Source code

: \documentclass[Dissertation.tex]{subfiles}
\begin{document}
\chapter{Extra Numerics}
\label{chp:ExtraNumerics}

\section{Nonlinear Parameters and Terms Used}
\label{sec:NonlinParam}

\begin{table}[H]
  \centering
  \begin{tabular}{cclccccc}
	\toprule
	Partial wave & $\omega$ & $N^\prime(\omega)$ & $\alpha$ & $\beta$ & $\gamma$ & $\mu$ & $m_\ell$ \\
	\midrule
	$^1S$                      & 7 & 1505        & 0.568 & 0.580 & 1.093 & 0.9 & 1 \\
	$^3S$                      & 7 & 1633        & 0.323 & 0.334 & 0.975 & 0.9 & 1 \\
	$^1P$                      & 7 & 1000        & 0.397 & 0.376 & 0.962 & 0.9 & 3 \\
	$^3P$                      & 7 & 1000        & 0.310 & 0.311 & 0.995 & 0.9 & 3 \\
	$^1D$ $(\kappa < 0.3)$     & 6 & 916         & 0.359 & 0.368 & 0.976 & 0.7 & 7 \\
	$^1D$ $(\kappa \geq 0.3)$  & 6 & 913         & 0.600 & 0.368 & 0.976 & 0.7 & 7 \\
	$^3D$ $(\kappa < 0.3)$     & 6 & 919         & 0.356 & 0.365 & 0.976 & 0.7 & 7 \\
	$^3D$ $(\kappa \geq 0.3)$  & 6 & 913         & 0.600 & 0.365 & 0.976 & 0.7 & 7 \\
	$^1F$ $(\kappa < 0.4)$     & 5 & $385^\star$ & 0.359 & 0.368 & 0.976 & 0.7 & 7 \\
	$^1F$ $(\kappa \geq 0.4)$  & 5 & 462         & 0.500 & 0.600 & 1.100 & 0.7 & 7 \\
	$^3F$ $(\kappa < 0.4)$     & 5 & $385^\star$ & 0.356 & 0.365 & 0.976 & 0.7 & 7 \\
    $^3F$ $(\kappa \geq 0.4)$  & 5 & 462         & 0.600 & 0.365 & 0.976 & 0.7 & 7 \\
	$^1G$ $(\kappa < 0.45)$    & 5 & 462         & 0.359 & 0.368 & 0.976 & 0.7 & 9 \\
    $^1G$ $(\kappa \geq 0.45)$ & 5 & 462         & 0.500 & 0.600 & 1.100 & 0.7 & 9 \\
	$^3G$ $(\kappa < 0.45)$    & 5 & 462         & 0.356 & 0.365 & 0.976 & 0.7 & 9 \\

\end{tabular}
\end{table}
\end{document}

• Problem to work on:
Look through the material above and print exactly the lines from the one containing "0.962 & 0.9 & 3 \\" to the one containing "0.600 & 0.368", both included, and nothing more.

• Exercise result:
	$^1P$                      & 7 & 1000        & 0.397 & 0.376 & 0.962 & 0.9 & 3 \\
	$^3P$                      & 7 & 1000        & 0.310 & 0.311 & 0.995 & 0.9 & 3 \\
	$^1D$ $(\kappa < 0.3)$     & 6 & 916         & 0.359 & 0.368 & 0.976 & 0.7 & 7 \\
	$^1D$ $(\kappa \geq 0.3)$  & 6 & 913         & 0.600 & 0.368 & 0.976 & 0.7 & 7 \\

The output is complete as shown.